While condemned for placing US troops in Iraq in danger, the 400,000 classified documents WikiLeaks exposed Saturday, Oct. 23 on the 2004-2009 years of the Iraq War bared a catalogue of extreme abuse by Iraqi forces against fellow Iraqis and Iran's deep involvement in terrorist operations against Americans and Iraqis alike - to both of which the US turned a blind eye.
 debkafile's analysts point to three more striking facts emerging from these revelations, over and above the US Department of Defense spokesman's dismissal of the documents as "raw observations by tactical units, which were only snapshots of tragic, mundane events."
These three facts are important because they relate to the present:
First: US troops "were instructed not to investigate any breach of the laws of armed conflict, such as the abuse of detainees, unless it directly involves members of the coalition" This instruction could only have come from the IS defense Secretary, the Chairman of the Joint US Chiefs of Staff down to the overall Iraqi war commander codenamed "Frago 242."

It has been said that international law did not require the US to investigate allegations of Iraqi-on-Iraqi detainee abuse, because all of them were reported after June 30, 2004 – when Iraq once again became a “sovereign country”, according to the United Nations resolution 1546. The United States no longer directly controlled Iraq's security services, and thus, it was no longer legally obligated to police them.
Also brought out is the case of the US helicopter accused of shooting dead Iraqi insurgents after they offered to surrender.
Second:  The incumbent Iraqi Prime Minister Nuri al-Maliki, who gained the support of Presidents George W. Bush and Barack Obama, was recorded as having in the past headed Iran-backed Shiite terror networks responsible for political assassinations on his orders.
Three:  Iranian Revolutionary Guards Corps' Al Qods Brigades, under the command of Gen. Qassem Soleimani, orchestrated and led many of the attacks that terrorized American force and Iraqis over the years. Even when not directly involved, the documents recount how Tehran provided Iraqi militias with rockets, magnetic bombs attacked to cars, the lethal shaped EFP bombs, side arms and missiles, one of which downed a US helicopter in Baghdad in July 2007.
Al Qods fighters collaborated with Iraqi extremists to encourage the assassination of Iraqi officials.

According to one document, its commanders prepared a chemical weapons attack against the Green Zone in Baghdad for wiping out the entire American diplomatic and military command in Iraq along with Iraqi government heads.  In this way, Tehran sought to diminish US authority and expand its own lead role in shaping the country.
Washington's inadequate response to Iranian aggression in Iraq continues up the present.
The reports make it clear that the lethal contest between Iranian-backed militias and U.S. forces continued into 2010 after President Barack Obama tried to open a dialogue with Iran and reaffirmed the agreement between the U.S. and Iraq to withdraw U.S. troops from Iraq by the end of 2011.
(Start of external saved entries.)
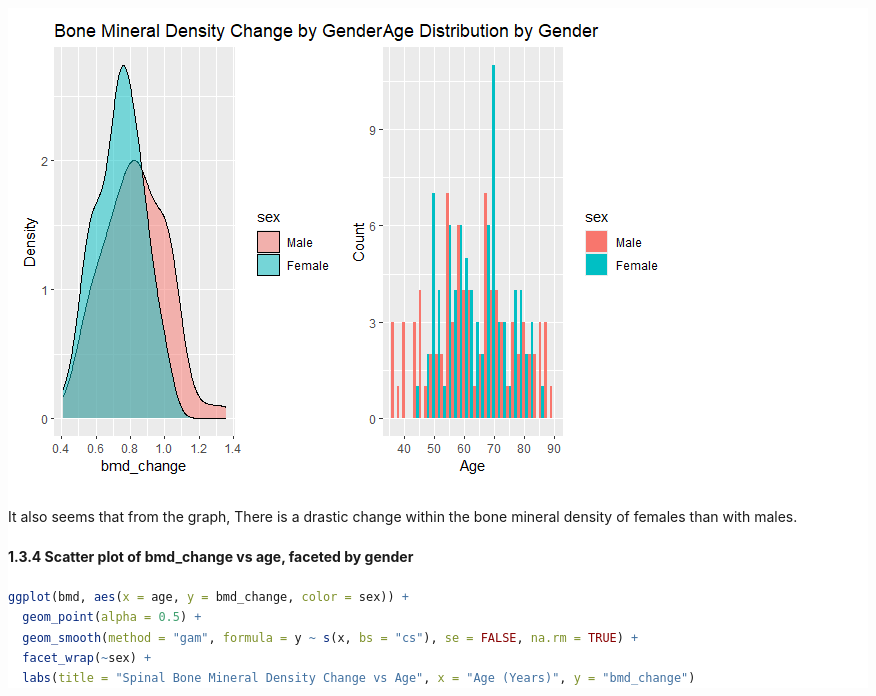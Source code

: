 ![](FA4_Cuerdo,-Naomi-Hannah-A._files/figure-gfm/bone%20mineral%20density%20by%20gender-1.png)

It also seems that from the graph, There is a drastic change within the
bone mineral density of females than with males.

#### 1.3.4 Scatter plot of bmd_change vs age, faceted by gender

``` r
ggplot(bmd, aes(x = age, y = bmd_change, color = sex)) +
  geom_point(alpha = 0.5) +
  geom_smooth(method = "gam", formula = y ~ s(x, bs = "cs"), se = FALSE, na.rm = TRUE) +
  facet_wrap(~sex) +
  labs(title = "Spinal Bone Mineral Density Change vs Age", x = "Age (Years)", y = "bmd_change")
```
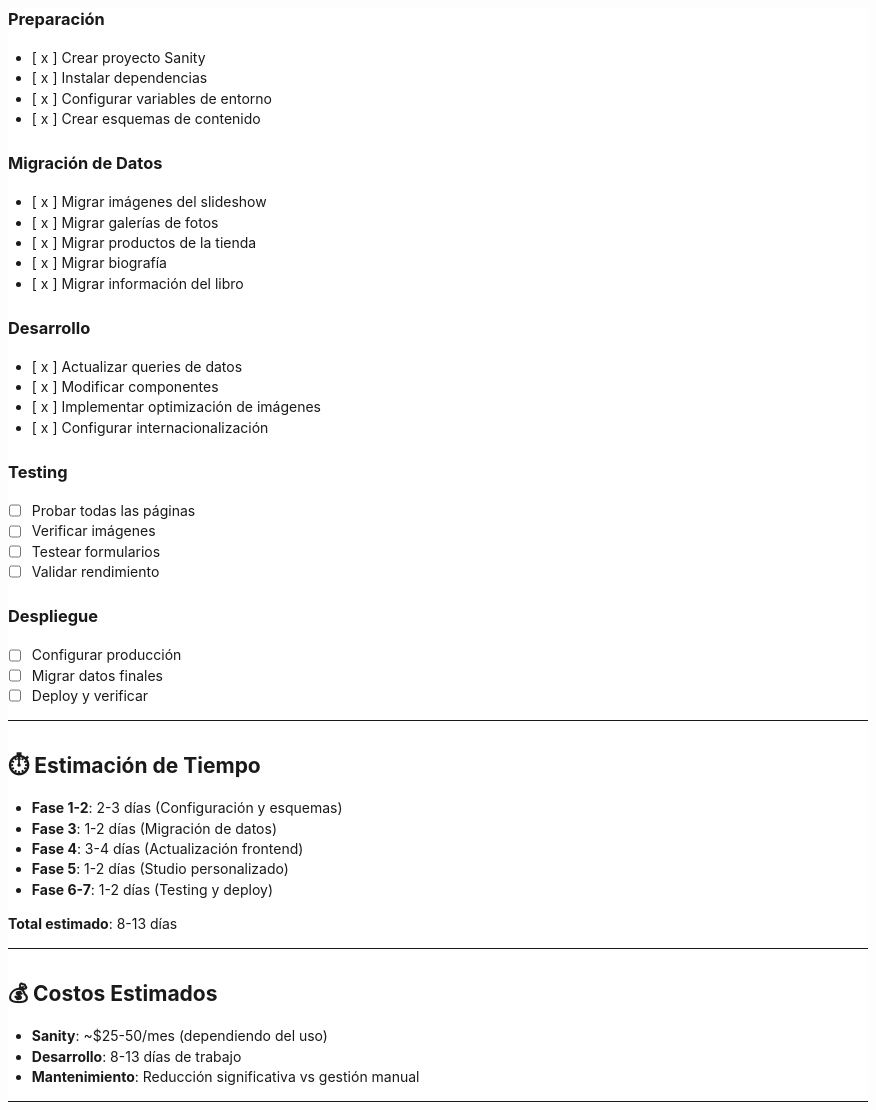### **Preparación**
- [ x ] Crear proyecto Sanity
- [ x ] Instalar dependencias
- [ x ] Configurar variables de entorno
- [ x ] Crear esquemas de contenido

### **Migración de Datos**
- [ x ] Migrar imágenes del slideshow
- [ x ] Migrar galerías de fotos
- [ x ] Migrar productos de la tienda
- [ x ] Migrar biografía
- [ x ] Migrar información del libro

### **Desarrollo**
- [ x ] Actualizar queries de datos
- [ x ] Modificar componentes
- [ x ] Implementar optimización de imágenes
- [ x ] Configurar internacionalización

### **Testing**
- [ ] Probar todas las páginas
- [ ] Verificar imágenes
- [ ] Testear formularios
- [ ] Validar rendimiento

### **Despliegue**
- [ ] Configurar producción
- [ ] Migrar datos finales
- [ ] Deploy y verificar

---

## ⏱️ **Estimación de Tiempo**

- **Fase 1-2**: 2-3 días (Configuración y esquemas)
- **Fase 3**: 1-2 días (Migración de datos)
- **Fase 4**: 3-4 días (Actualización frontend)
- **Fase 5**: 1-2 días (Studio personalizado)
- **Fase 6-7**: 1-2 días (Testing y deploy)

**Total estimado**: 8-13 días

---

## 💰 **Costos Estimados**

- **Sanity**: ~$25-50/mes (dependiendo del uso)
- **Desarrollo**: 8-13 días de trabajo
- **Mantenimiento**: Reducción significativa vs gestión manual

---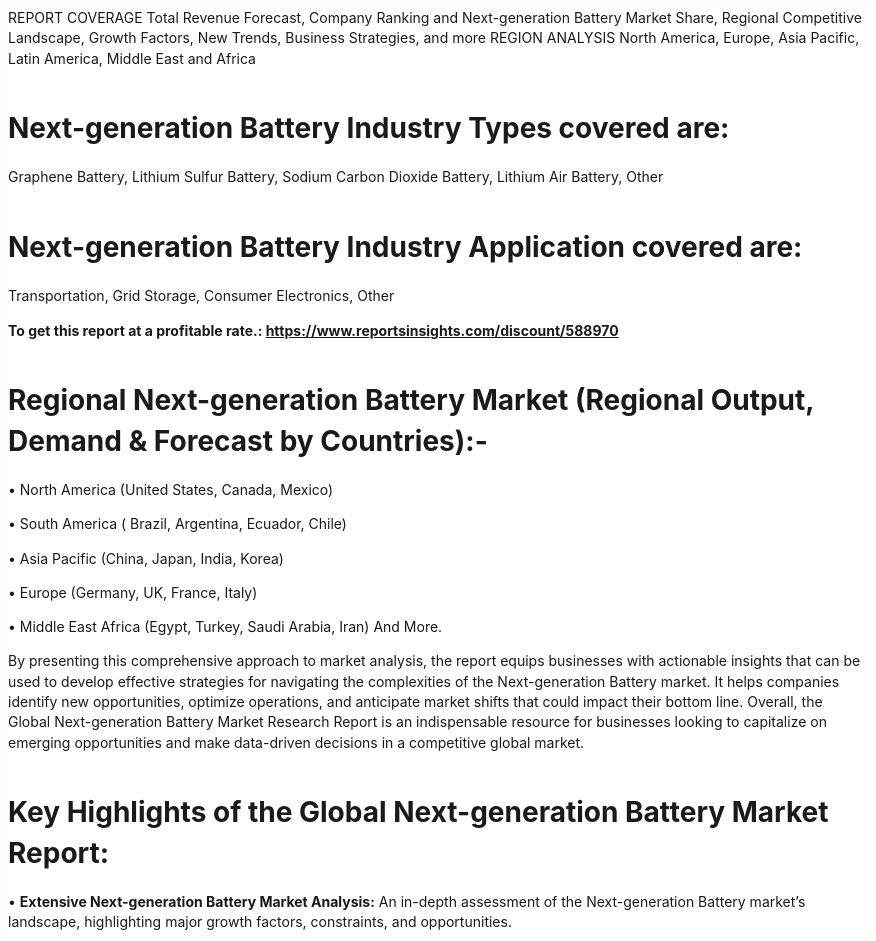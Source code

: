 <tr>
<td>REPORT COVERAGE</td>
<td>Total Revenue Forecast, Company Ranking and Next-generation Battery Market Share, Regional Competitive Landscape, Growth Factors, New Trends, Business Strategies, and more</td>
</tr>
<tr>
<td>REGION ANALYSIS</td>
<td>North America, Europe, Asia Pacific, Latin America, Middle East and Africa</td>
</tr>
</table>

# <strong>Next-generation Battery Industry Types covered are:</strong>

Graphene Battery, Lithium Sulfur Battery, Sodium Carbon Dioxide Battery, Lithium Air Battery, Other

# <strong>Next-generation Battery Industry Application covered are:</strong>

Transportation, Grid Storage, Consumer Electronics, Other

<strong>To get this report at a profitable rate.: <a href=https://www.reportsinsights.com/discount/588970>https://www.reportsinsights.com/discount/588970</a></strong></font>

# <strong>Regional Next-generation Battery Market (Regional Output, Demand &amp; Forecast by Countries):-</strong>

• North America (United States, Canada, Mexico)

• South America ( Brazil, Argentina, Ecuador, Chile)

• Asia Pacific (China, Japan, India, Korea)

• Europe (Germany, UK, France, Italy)

• Middle East Africa (Egypt, Turkey, Saudi Arabia, Iran) And More.

By presenting this comprehensive approach to market analysis, the report equips businesses with actionable insights that can be used to develop effective strategies for navigating the complexities of the Next-generation Battery market. It helps companies identify new opportunities, optimize operations, and anticipate market shifts that could impact their bottom line. Overall, the Global Next-generation Battery Market Research Report is an indispensable resource for businesses looking to capitalize on emerging opportunities and make data-driven decisions in a competitive global market.

# <strong>Key Highlights of the Global Next-generation Battery Market Report:</strong>

• <strong>Extensive Next-generation Battery Market Analysis:</strong> An in-depth assessment of the Next-generation Battery market’s landscape, highlighting major growth factors, constraints, and opportunities.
The WikiLeaks documents include a secret US military tally which reveals the staggering figure of 109,000 Iraqi dead in the first six years of the war - many more than previously estimated. It is also estimated that 63 percent were civilians.
The documents do not refer to the 4,287 American troops who died and 30,000 wounded in the conflict.
These figures and the three points referred to above raise a big question mark over whether the Iraq War was worth starting and fighting for seven years. The brutal Saddam Hussein regime (which also happened to be a barrier to the spread of Iranian influence) is about to be replaced by a no less brutal regime headed by a pro-Iranian terrorist who Tehran holds on a string. The United States is shown to have opened the door for Iran's rise as the dominant Middle East power.
The spread of its influence of late was not a spontaneous natural phenomenon, but grew exponentially out of the strategic and logistic infrastructure Iran was allowed to lay down in Iraq in conjunction with its past and present allies, Syria, Lebanon and the Palestinian extremists of the Gaza Strip.
The WikiLeaks Iraqi War papers do not describe the Lebanese Hizballah's key role in creating and training the Shiite militias for their role in helping Tehran subjugate Iraq or the backup provided by Syria, such as the intimate collaboration between the al Qods Brigades, Syrian Intelligence and Hizballah networks, or the sanctuary Iraqi insurgent commands enjoyed in Damascus and Hizballah-control towns in Lebanon.
This three-way collaboration in Iraq was the engine that powered Iran's present impetus for a strategic leap not only on Baghdad but on areas west up to the shores of the Mediterranean.
America's failure to stand up to Iranian-engineered terror in Iraq may also be seen as the backdrop for Israel's inertia in the face of the same adversary, Tehran, its constant threats of destruction and massive buildup of missile and rocket arsenals for arming Hizballah and Hamas against Israel.
Just as US inaction in Iraq substantially undermined America's standing and influence in the Middle East East,  so too the failure to reduce its enemies has strategically weakened Israel.